Security

We are a UK university part of eduroam and we are looking to perform RADIUS attribute filtering for attributes sent back in RADIUS messages from other organisations. E.g. if a VSA is sent specifiying a role that is unknown to our wireless. 

I can see plenty of guides of how to do this in freeradius but it isn't obvious how this would be done in Clearpass.

Thanks

Ross

On the "Proxy Targets" tab of your RADIUS Proxy Service there's a section for excluding RADIUS attributes in replies from your RADIUS proxies.

Hi James

Thanks for the response but how would these be done in reverse. Is there a way to filter on tx rather than rx.

We have some Cisco wireless that connects through our Clearpass and then out to our national proxies. We authenticate our users via and clearpass and need to proxy out the visitors, the Cisco wireless adds lots of extra attributes that we don't want to send out in the requests.

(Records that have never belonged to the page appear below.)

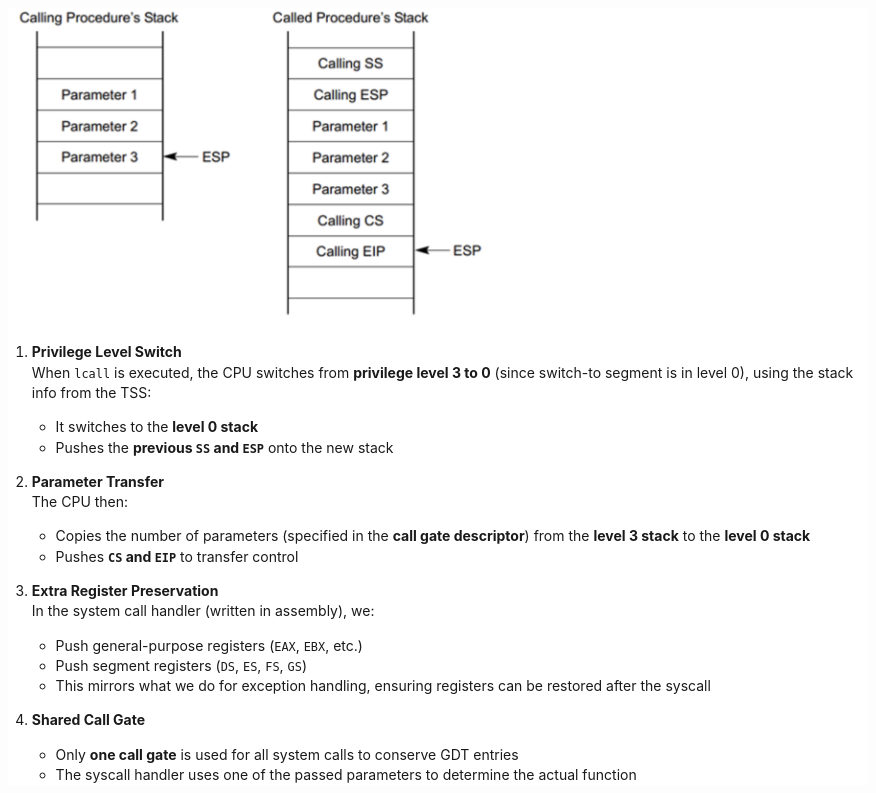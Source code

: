 <img src="images/system_call_stacks.png" width="480">


1. **Privilege Level Switch**  
   When `lcall` is executed, the CPU switches from **privilege level 3 to 0** (since switch-to segment is in level 0), using the stack info from the TSS:
   - It switches to the **level 0 stack**
   - Pushes the **previous `SS` and `ESP`** onto the new stack

2. **Parameter Transfer**  
   The CPU then:
   - Copies the number of parameters (specified in the **call gate descriptor**) from the **level 3 stack** to the **level 0 stack**
   - Pushes **`CS` and `EIP`** to transfer control

3. **Extra Register Preservation**  
   In the system call handler (written in assembly), we:
   - Push general-purpose registers (`EAX`, `EBX`, etc.)
   - Push segment registers (`DS`, `ES`, `FS`, `GS`)
   - This mirrors what we do for exception handling, ensuring registers can be restored after the syscall

4. **Shared Call Gate**  
   - Only **one call gate** is used for all system calls to conserve GDT entries
   - The syscall handler uses one of the passed parameters to determine the actual function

As far a I'm aware, it is not possible to add, remove or alter VSA sent to a RADIUS proxy target server in ClearPass. ClearPass just proxies the RADIUS request that it recieves without altering it but can strip out any attributes that return.

I don't know if there's anything you can do on your Cisco kit to limit what is sent?

Unfortunately we don't have access to the Cisco controller, it is a hospital that publishes our SSID that we authenticate the users for.